Leaving nothing out, set down all the data exactly.
_ _ _ _
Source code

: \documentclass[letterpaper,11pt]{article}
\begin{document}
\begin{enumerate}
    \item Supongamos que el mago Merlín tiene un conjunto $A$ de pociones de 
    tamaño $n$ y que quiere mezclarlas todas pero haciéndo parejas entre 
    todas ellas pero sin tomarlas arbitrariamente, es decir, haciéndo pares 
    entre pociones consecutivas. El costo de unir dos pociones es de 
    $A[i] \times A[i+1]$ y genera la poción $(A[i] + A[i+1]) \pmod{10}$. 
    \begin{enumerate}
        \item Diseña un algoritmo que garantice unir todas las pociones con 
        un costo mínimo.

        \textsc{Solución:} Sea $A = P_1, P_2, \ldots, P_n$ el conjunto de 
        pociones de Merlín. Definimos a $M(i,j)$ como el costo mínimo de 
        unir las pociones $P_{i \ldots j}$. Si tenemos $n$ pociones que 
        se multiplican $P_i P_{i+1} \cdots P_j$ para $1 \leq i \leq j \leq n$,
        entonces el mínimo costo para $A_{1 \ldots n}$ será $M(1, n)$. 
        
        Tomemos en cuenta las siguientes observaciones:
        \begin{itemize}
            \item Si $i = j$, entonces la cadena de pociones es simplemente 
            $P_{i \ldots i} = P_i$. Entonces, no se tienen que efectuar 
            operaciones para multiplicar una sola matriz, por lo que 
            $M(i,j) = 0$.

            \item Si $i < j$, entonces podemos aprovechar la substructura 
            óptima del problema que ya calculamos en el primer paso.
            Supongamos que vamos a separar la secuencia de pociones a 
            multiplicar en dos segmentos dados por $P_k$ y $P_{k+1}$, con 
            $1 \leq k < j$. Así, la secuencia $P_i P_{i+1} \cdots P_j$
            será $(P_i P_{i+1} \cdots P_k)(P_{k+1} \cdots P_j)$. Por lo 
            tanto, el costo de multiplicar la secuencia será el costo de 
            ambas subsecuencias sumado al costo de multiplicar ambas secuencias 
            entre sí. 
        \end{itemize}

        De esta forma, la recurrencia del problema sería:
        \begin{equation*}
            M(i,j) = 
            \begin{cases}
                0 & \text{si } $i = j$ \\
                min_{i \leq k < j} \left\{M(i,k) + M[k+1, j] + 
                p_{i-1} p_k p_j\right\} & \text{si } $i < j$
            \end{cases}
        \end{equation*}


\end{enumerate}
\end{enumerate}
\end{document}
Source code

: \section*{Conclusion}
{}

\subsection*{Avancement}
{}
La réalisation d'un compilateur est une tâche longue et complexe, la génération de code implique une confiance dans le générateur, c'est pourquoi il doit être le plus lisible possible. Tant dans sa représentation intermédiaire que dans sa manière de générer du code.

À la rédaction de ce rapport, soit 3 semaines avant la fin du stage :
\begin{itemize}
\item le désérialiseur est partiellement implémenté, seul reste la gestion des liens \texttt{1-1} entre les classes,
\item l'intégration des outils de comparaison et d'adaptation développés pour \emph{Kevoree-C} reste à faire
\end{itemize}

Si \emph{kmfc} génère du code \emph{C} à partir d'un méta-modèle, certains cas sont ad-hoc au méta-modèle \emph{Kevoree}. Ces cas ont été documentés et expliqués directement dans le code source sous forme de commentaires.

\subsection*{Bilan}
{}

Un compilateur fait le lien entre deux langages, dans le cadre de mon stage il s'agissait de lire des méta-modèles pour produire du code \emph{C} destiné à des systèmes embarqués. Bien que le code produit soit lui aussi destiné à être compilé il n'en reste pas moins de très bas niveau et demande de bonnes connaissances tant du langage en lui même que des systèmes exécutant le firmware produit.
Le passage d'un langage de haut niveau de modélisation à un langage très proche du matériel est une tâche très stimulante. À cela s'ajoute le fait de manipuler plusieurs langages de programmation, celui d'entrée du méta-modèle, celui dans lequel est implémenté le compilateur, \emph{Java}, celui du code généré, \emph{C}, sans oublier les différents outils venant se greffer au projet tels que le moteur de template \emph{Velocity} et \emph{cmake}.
_ _ _ _
• [Written response]
Source code

: \documentclass[letterpaper,11pt]{article}
\begin{document}
\begin{enumerate}
    \item Supongamos que el mago Merlín tiene un conjunto $A$ de pociones de 
    tamaño $n$ y que quiere mezclarlas todas pero haciéndo parejas entre 
    todas ellas pero sin tomarlas arbitrariamente, es decir, haciéndo pares 
    entre pociones consecutivas. El costo de unir dos pociones es de 
    $A[i] \times A[i+1]$ y genera la poción $(A[i] + A[i+1]) \pmod{10}$. 
    \begin{enumerate}
        \item Diseña un algoritmo que garantice unir todas las pociones con 
        un costo mínimo.

        \textsc{Solución:} Sea $A = P_1, P_2, \ldots, P_n$ el conjunto de 
        pociones de Merlín. Definimos a $M(i,j)$ como el costo mínimo de 
        unir las pociones $P_{i \ldots j}$. Si tenemos $n$ pociones que 
        se multiplican $P_i P_{i+1} \cdots P_j$ para $1 \leq i \leq j \leq n$,
        entonces el mínimo costo para $A_{1 \ldots n}$ será $M(1, n)$. 
        
        Tomemos en cuenta las siguientes observaciones:
        \begin{itemize}
            \item Si $i = j$, entonces la cadena de pociones es simplemente 
            $P_{i \ldots i} = P_i$. Entonces, no se tienen que efectuar 
            operaciones para multiplicar una sola matriz, por lo que 
            $M(i,j) = 0$.

            \item Si $i < j$, entonces podemos aprovechar la substructura 
            óptima del problema que ya calculamos en el primer paso.
            Supongamos que vamos a separar la secuencia de pociones a 
            multiplicar en dos segmentos dados por $P_k$ y $P_{k+1}$, con 
            $1 \leq k < j$. Así, la secuencia $P_i P_{i+1} \cdots P_j$
            será $(P_i P_{i+1} \cdots P_k)(P_{k+1} \cdots P_j)$. Por lo 
            tanto, el costo de multiplicar la secuencia será el costo de 
            ambas subsecuencias sumado al costo de multiplicar ambas secuencias 
            entre sí. 
        \end{itemize}

        De esta forma, la recurrencia del problema sería:
        \begin{equation*}
            M(i,j) = 
            \begin{cases}
                0 & \text{si } $i = j$ \\
                min_{i \leq k < j} \left\{M(i,k) + M[k+1, j] + 
                p_{i-1} p_k p_j\right\} & \text{si } $i < j$
            \end{cases}
        \end{equation*}


\end{enumerate}
\end{enumerate}
\end{document}
Source code

: \section*{Conclusion}
{}

\subsection*{Avancement}
{}
La réalisation d'un compilateur est une tâche longue et complexe, la génération de code implique une confiance dans le générateur, c'est pourquoi il doit être le plus lisible possible. Tant dans sa représentation intermédiaire que dans sa manière de générer du code.

À la rédaction de ce rapport, soit 3 semaines avant la fin du stage :
\begin{itemize}
\item le désérialiseur est partiellement implémenté, seul reste la gestion des liens \texttt{1-1} entre les classes,
\item l'intégration des outils de comparaison et d'adaptation développés pour \emph{Kevoree-C} reste à faire
\end{itemize}

Si \emph{kmfc} génère du code \emph{C} à partir d'un méta-modèle, certains cas sont ad-hoc au méta-modèle \emph{Kevoree}. Ces cas ont été documentés et expliqués directement dans le code source sous forme de commentaires.

\subsection*{Bilan}
{}

Un compilateur fait le lien entre deux langages, dans le cadre de mon stage il s'agissait de lire des méta-modèles pour produire du code \emph{C} destiné à des systèmes embarqués. Bien que le code produit soit lui aussi destiné à être compilé il n'en reste pas moins de très bas niveau et demande de bonnes connaissances tant du langage en lui même que des systèmes exécutant le firmware produit.
Le passage d'un langage de haut niveau de modélisation à un langage très proche du matériel est une tâche très stimulante. À cela s'ajoute le fait de manipuler plusieurs langages de programmation, celui d'entrée du méta-modèle, celui dans lequel est implémenté le compilateur, \emph{Java}, celui du code généré, \emph{C}, sans oublier les différents outils venant se greffer au projet tels que le moteur de template \emph{Velocity} et \emph{cmake}.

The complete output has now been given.